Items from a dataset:
· · · · ·
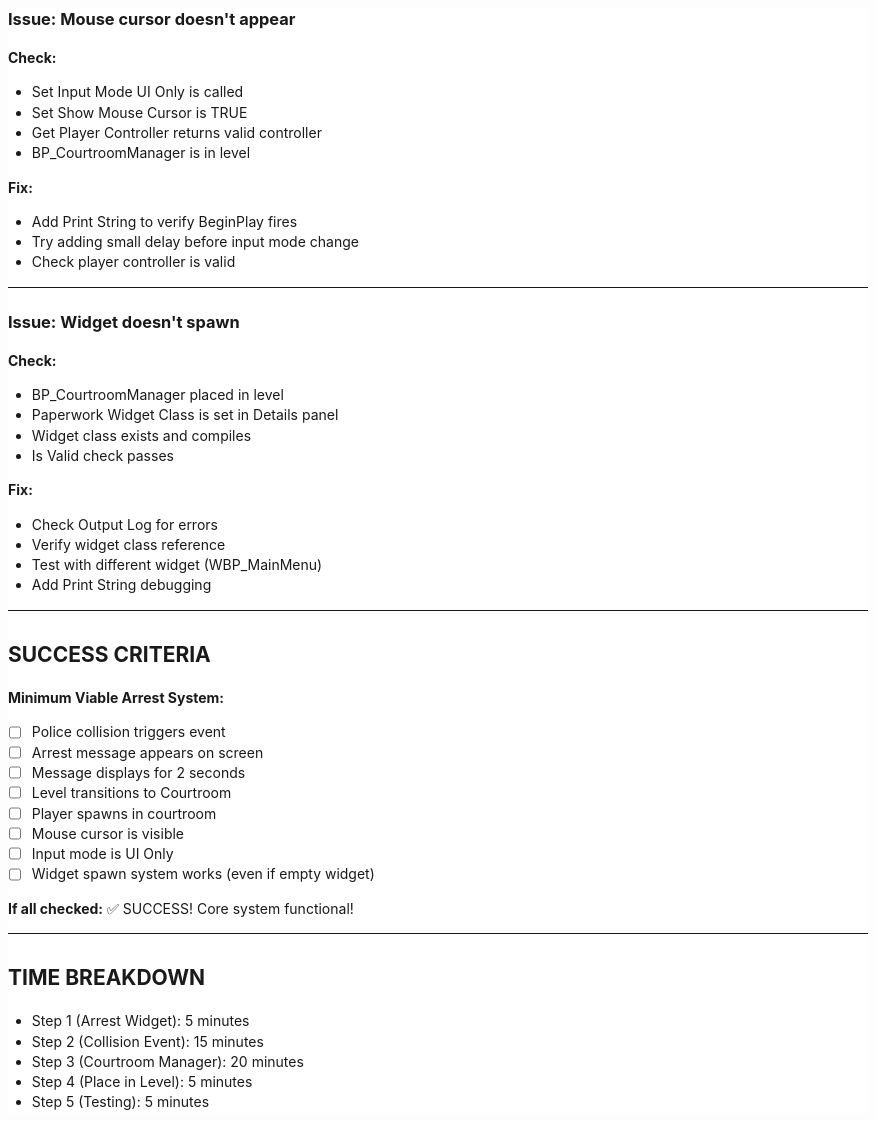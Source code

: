 ### Issue: Mouse cursor doesn't appear

**Check:**
- Set Input Mode UI Only is called
- Set Show Mouse Cursor is TRUE
- Get Player Controller returns valid controller
- BP_CourtroomManager is in level

**Fix:**
- Add Print String to verify BeginPlay fires
- Try adding small delay before input mode change
- Check player controller is valid

---

### Issue: Widget doesn't spawn

**Check:**
- BP_CourtroomManager placed in level
- Paperwork Widget Class is set in Details panel
- Widget class exists and compiles
- Is Valid check passes

**Fix:**
- Check Output Log for errors
- Verify widget class reference
- Test with different widget (WBP_MainMenu)
- Add Print String debugging

---

## SUCCESS CRITERIA

**Minimum Viable Arrest System:**
- [ ] Police collision triggers event
- [ ] Arrest message appears on screen
- [ ] Message displays for 2 seconds
- [ ] Level transitions to Courtroom
- [ ] Player spawns in courtroom
- [ ] Mouse cursor is visible
- [ ] Input mode is UI Only
- [ ] Widget spawn system works (even if empty widget)

**If all checked:** ✅ SUCCESS! Core system functional!

---

## TIME BREAKDOWN

- Step 1 (Arrest Widget): 5 minutes
- Step 2 (Collision Event): 15 minutes
- Step 3 (Courtroom Manager): 20 minutes
- Step 4 (Place in Level): 5 minutes
- Step 5 (Testing): 5 minutes
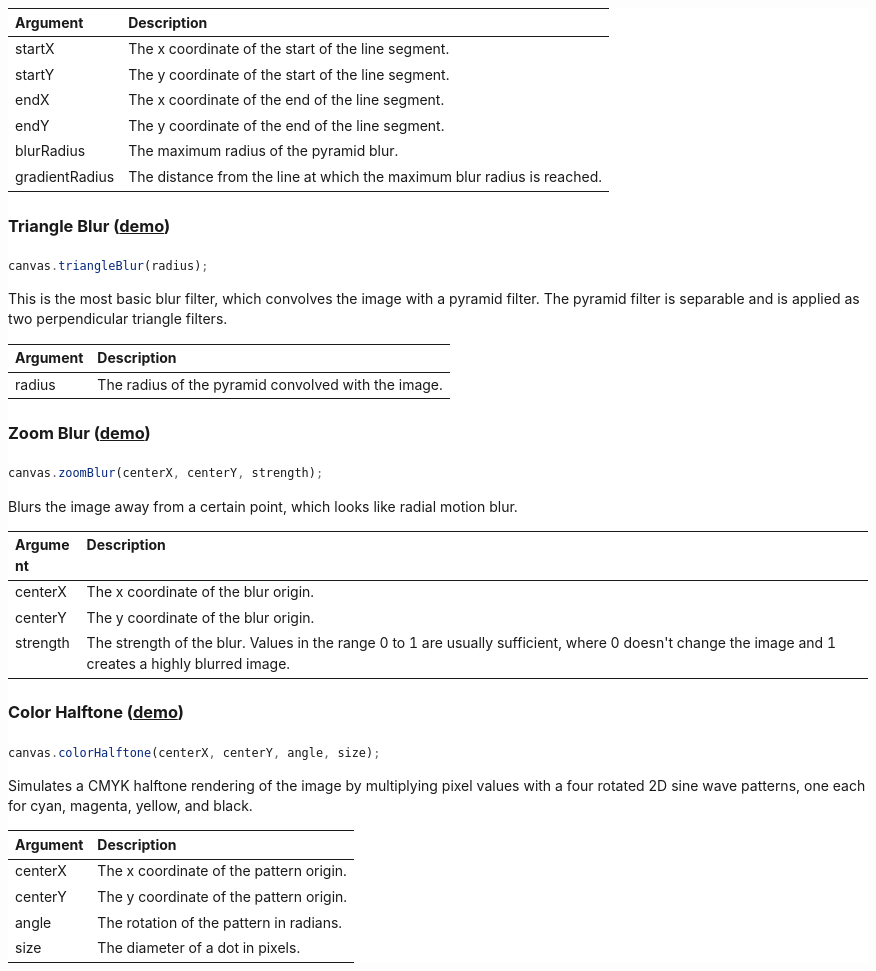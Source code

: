 | Argument | Description |
| :--- | :--- |
| startX | The x coordinate of the start of the line segment. |
| startY | The y coordinate of the start of the line segment. |
| endX | The x coordinate of the end of the line segment. |
| endY | The y coordinate of the end of the line segment. |
| blurRadius | The maximum radius of the pyramid blur. |
| gradientRadius | The distance from the line at which the maximum blur radius is reached. |

### Triangle Blur ([demo](http://evanw.github.io/glfx.js/demo/#triangleBlur))

```js
canvas.triangleBlur(radius);
```

This is the most basic blur filter, which convolves the image with a pyramid filter. The pyramid filter is separable and is applied as two perpendicular triangle filters.

| Argument | Description |
| :--- | :--- |
| radius | The radius of the pyramid convolved with the image. |

### Zoom Blur ([demo](http://evanw.github.io/glfx.js/demo/#zoomBlur))

```js
canvas.zoomBlur(centerX, centerY, strength);
```

Blurs the image away from a certain point, which looks like radial motion blur.

| Argument | Description |
| :--- | :--- |
| centerX | The x coordinate of the blur origin. |
| centerY | The y coordinate of the blur origin. |
| strength | The strength of the blur. Values in the range 0 to 1 are usually sufficient, where 0 doesn't change the image and 1 creates a highly blurred image. |

### Color Halftone ([demo](http://evanw.github.io/glfx.js/demo/#colorHalftone))

```js
canvas.colorHalftone(centerX, centerY, angle, size);
```

Simulates a CMYK halftone rendering of the image by multiplying pixel values with a four rotated 2D sine wave patterns, one each for cyan, magenta, yellow, and black.

| Argument | Description |
| :--- | :--- |
| centerX | The x coordinate of the pattern origin. |
| centerY | The y coordinate of the pattern origin. |
| angle | The rotation of the pattern in radians. |
| size | The diameter of a dot in pixels. |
· · · · ·
*The task*
The answer should consist of all lines from the records above that hold the word "origin".

*Task result*
| centerX | The x coordinate of the blur origin. |
| centerY | The y coordinate of the blur origin. |
| centerX | The x coordinate of the pattern origin. |
| centerY | The y coordinate of the pattern origin. |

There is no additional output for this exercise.